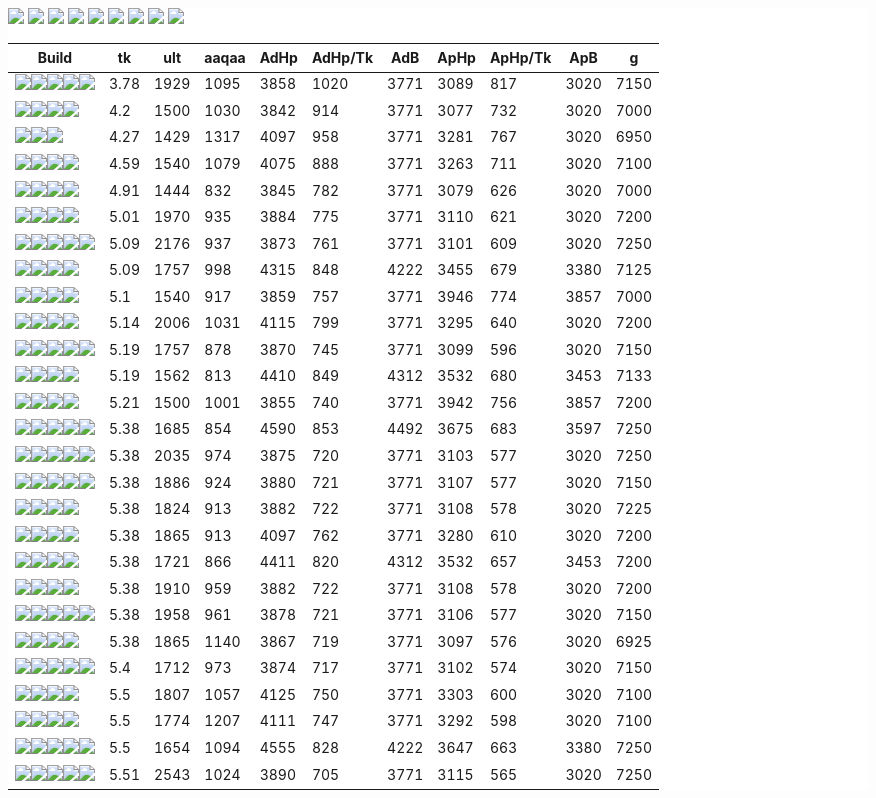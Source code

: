 
![](/Styles/Precision/PressTheAttack/PressTheAttack.png)
![](/Styles/Precision/Overheal.png)
![](/Styles/Precision/LegendBloodline/LegendBloodline.png)
![](/Styles/Precision/CoupDeGrace/CoupDeGrace.png)
![](/Styles/Sorcery/AbsoluteFocus/AbsoluteFocus.png)
![](/Styles/Sorcery/GatheringStorm/GatheringStorm.png)
![](/StatMods/StatModsAdaptiveForceIcon.png)
![](/StatMods/StatModsAdaptiveForceIcon.png)
![](/StatMods/StatModsArmorIcon.png)





 Build |tk|ult|aaqaa|AdHp|AdHp/Tk|AdB|ApHp|ApHp/Tk|ApB|g
-|-|-|-|-|-|-|-|-|-|-
![](/item/6672.png)![](/item/3033.png)![](/item/1055.png)![](/item/1036.png)![](/item/1036.png)|3.78|1929|1095|3858|1020|3771|3089|817|3020|7150
![](/item/6672.png)![](/item/3124.png)![](/item/1055.png)![](/item/1036.png)|4.2|1500|1030|3842|914|3771|3077|732|3020|7000
![](/item/3153.png)![](/item/3124.png)![](/item/1055.png)|4.27|1429|1317|4097|958|3771|3281|767|3020|6950
![](/item/6672.png)![](/item/3153.png)![](/item/1055.png)![](/item/1036.png)|4.59|1540|1079|4075|888|3771|3263|711|3020|7100
![](/item/6672.png)![](/item/3115.png)![](/item/1055.png)![](/item/1036.png)|4.91|1444|832|3845|782|3771|3079|626|3020|7000
![](/item/6672.png)![](/item/6675.png)![](/item/1055.png)![](/item/1036.png)|5.01|1970|935|3884|775|3771|3110|621|3020|7200
![](/item/6672.png)![](/item/6691.png)![](/item/1055.png)![](/item/1036.png)![](/item/1036.png)|5.09|2176|937|3873|761|3771|3101|609|3020|7250
![](/item/6672.png)![](/item/6609.png)![](/item/1055.png)![](/item/1037.png)|5.09|1757|998|4315|848|4222|3455|679|3380|7125
![](/item/6672.png)![](/item/3091.png)![](/item/1055.png)![](/item/1036.png)|5.1|1540|917|3859|757|3771|3946|774|3857|7000
![](/item/3153.png)![](/item/6691.png)![](/item/1055.png)![](/item/1036.png)|5.14|2006|1031|4115|799|3771|3295|640|3020|7200
![](/item/6672.png)![](/item/3006.png)![](/item/1055.png)![](/item/1038.png)![](/item/1038.png)|5.19|1757|878|3870|745|3771|3099|596|3020|7150
![](/item/6672.png)![](/item/3078.png)![](/item/1055.png)![](/item/1036.png)|5.19|1562|813|4410|849|4312|3532|680|3453|7133
![](/item/3124.png)![](/item/3091.png)![](/item/1055.png)![](/item/1036.png)|5.21|1500|1001|3855|740|3771|3942|756|3857|7200
![](/item/6672.png)![](/item/3071.png)![](/item/1055.png)![](/item/1036.png)![](/item/1036.png)|5.38|1685|854|4590|853|4492|3675|683|3597|7250
![](/item/6672.png)![](/item/3142.png)![](/item/1055.png)![](/item/1036.png)![](/item/1036.png)|5.38|2035|974|3875|720|3771|3103|577|3020|7250
![](/item/6672.png)![](/item/6696.png)![](/item/1055.png)![](/item/1036.png)![](/item/1036.png)|5.38|1886|924|3880|721|3771|3107|577|3020|7150
![](/item/6672.png)![](/item/3508.png)![](/item/1055.png)![](/item/1037.png)|5.38|1824|913|3882|722|3771|3108|578|3020|7225
![](/item/6672.png)![](/item/3074.png)![](/item/1055.png)![](/item/1036.png)|5.38|1865|913|4097|762|3771|3280|610|3020|7200
![](/item/6672.png)![](/item/3161.png)![](/item/1055.png)![](/item/1036.png)|5.38|1721|866|4411|820|4312|3532|657|3453|7200
![](/item/6672.png)![](/item/3031.png)![](/item/1055.png)![](/item/1036.png)|5.38|1910|959|3882|722|3771|3108|578|3020|7200
![](/item/6672.png)![](/item/6676.png)![](/item/1055.png)![](/item/1036.png)![](/item/1036.png)|5.38|1958|961|3878|721|3771|3106|577|3020|7150
![](/item/6672.png)![](/item/6695.png)![](/item/1055.png)![](/item/1037.png)|5.38|1865|1140|3867|719|3771|3097|576|3020|6925
![](/item/6672.png)![](/item/3087.png)![](/item/1055.png)![](/item/1036.png)![](/item/1036.png)|5.4|1712|973|3874|717|3771|3102|574|3020|7150
![](/item/3153.png)![](/item/6676.png)![](/item/1055.png)![](/item/1036.png)|5.5|1807|1057|4125|750|3771|3303|600|3020|7100
![](/item/3153.png)![](/item/3033.png)![](/item/1055.png)![](/item/1036.png)|5.5|1774|1207|4111|747|3771|3292|598|3020|7100
![](/item/3153.png)![](/item/6609.png)![](/item/1055.png)![](/item/1036.png)![](/item/1036.png)|5.5|1654|1094|4555|828|4222|3647|663|3380|7250
![](/item/6691.png)![](/item/3033.png)![](/item/1055.png)![](/item/1036.png)![](/item/1036.png)|5.51|2543|1024|3890|705|3771|3115|565|3020|7250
━━━━━━
> _EXERCISE_: Select all lines in the listing that include the word "Sorcery".

> _RESULT BELOW_:
![](/Styles/Sorcery/AbsoluteFocus/AbsoluteFocus.png)
![](/Styles/Sorcery/GatheringStorm/GatheringStorm.png)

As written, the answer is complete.